I was on the first team of beach lifeguards hired for Jekyll Island, Georgia.
The ride to Jekyll was usually the most exciting part of the day. The state sent a pickup truck to get us. The causeway was a roller coaster of dips and waves, and we urged the driver—who was not that much older than we—to ever-greater speeds as we rattled around in back. The truck had a big slab of concrete in the back, to help provide traction in sand, and I hung tightly to the handles on that slab. It sat right next to the open tailgate, but I was convinced it was too heavy to bounce out. Later, in flight training, I learned that heavy things bounce at least as well as light things. I lie awake at night to this day imagining that slab—with me clutching tightly on top—sliding down the causeway at 90 miles per hour.
Practical jokes abounded on the beach. We once sent Suellen Wheless—or was it Tootsie Hickox?—from one end of the beach to the other—which was about a two mile walk roundtrip—hunting for the non-existent “wave gauge” so we could measure the waves for the “Hurricane Bureau” in Atlanta.

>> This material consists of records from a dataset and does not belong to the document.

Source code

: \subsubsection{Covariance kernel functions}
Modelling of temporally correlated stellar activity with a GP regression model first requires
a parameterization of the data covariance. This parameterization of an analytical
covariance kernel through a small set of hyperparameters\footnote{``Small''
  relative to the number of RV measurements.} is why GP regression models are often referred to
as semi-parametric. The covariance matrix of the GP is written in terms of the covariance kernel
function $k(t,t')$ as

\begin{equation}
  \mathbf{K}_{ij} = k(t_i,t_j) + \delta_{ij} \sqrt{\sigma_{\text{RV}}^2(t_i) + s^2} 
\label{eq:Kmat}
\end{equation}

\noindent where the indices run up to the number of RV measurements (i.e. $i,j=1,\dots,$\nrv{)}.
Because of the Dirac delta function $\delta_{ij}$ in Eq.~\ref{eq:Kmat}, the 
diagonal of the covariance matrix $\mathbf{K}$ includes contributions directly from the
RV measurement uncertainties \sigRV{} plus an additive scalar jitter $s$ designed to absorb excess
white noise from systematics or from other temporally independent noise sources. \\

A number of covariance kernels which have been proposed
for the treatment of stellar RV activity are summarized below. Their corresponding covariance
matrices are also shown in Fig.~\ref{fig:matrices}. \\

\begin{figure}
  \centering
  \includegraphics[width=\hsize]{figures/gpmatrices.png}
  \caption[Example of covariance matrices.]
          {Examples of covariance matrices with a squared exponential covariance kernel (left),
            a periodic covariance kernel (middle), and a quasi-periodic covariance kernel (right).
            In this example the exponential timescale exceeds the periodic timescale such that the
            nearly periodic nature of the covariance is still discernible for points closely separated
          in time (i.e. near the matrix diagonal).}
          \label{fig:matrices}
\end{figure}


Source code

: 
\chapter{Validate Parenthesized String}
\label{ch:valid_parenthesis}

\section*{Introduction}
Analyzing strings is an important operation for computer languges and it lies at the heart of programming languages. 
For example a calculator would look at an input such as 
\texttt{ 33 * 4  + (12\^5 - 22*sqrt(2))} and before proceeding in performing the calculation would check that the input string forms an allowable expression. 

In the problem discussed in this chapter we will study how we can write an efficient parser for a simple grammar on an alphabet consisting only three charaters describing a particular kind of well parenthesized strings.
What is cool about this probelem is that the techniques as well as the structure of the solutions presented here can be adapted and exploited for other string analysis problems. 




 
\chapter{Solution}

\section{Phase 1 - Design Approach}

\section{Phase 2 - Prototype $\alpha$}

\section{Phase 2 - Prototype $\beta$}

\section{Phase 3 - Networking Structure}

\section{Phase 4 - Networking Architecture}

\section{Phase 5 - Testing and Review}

Tourists were fair game. A woman approached lifeguard Raymond West one day with several small crabs in a cardboard box. She wanted to set them free so they could live happily ever after. Raymond carefully examined the crabs and opined to the lady that those were some mighty nice crabs. He then pointed her to a particular part of the water, telling her that, “Most people turn them loose right there, and they seem to like that spot.” He then directed her step by step to the perfect spot. She dumped the crabs in, and then Raymond hollered, “Now run!” The lady floundered out of the water in a dead panic, and Raymond solemnly announced, “Good job.”
Tourists became highly upset when stung by jellyfish. As all Jekyll Island folk know, a jellyfish sting hurts like fury for 20 minutes or so, then pretty much goes away. We never could convince tourists of that, so we kept a bottle of “Lifeguard Jellyfish Remedy.” When a little old lady came up frantically reporting that she had been “bitten” by a “Portuguese Man O’ War,” we jumped up as if the situation were indeed dire, and instructed her to quickly apply the Lifeguard Jellyfish Remedy. That being done, we told her it would stop the pain in only 20 minutes. She was amazed when it did exactly that. What was in our famous remedy? Oh, whatever we had around—ketchup, mostly, with a little Coca-Cola for color, and maybe a dab of mayonnaise for thickening. It didn’t really matter; it always worked in about 20 minutes.
We also told a few people about the 80-year-old millionaire who—we said— swam from the tip end of Jekyll every Saturday morning at dawn. The story was he arrived in a chauffeur-driven Rolls Royce limousine with a canoe on top. The chauffeur paddled the canoe alongside as the old gentleman swam six miles across St. Andrews Sound to Little Cumberland Island. Oddly, nobody ever told one of the lifeguards that the story wasn’t true, so he showed up at dawn one Saturday to see the old man swim. The old man didn’t show up.
We were afraid to tell the lifeguard the truth. He may not know to this day.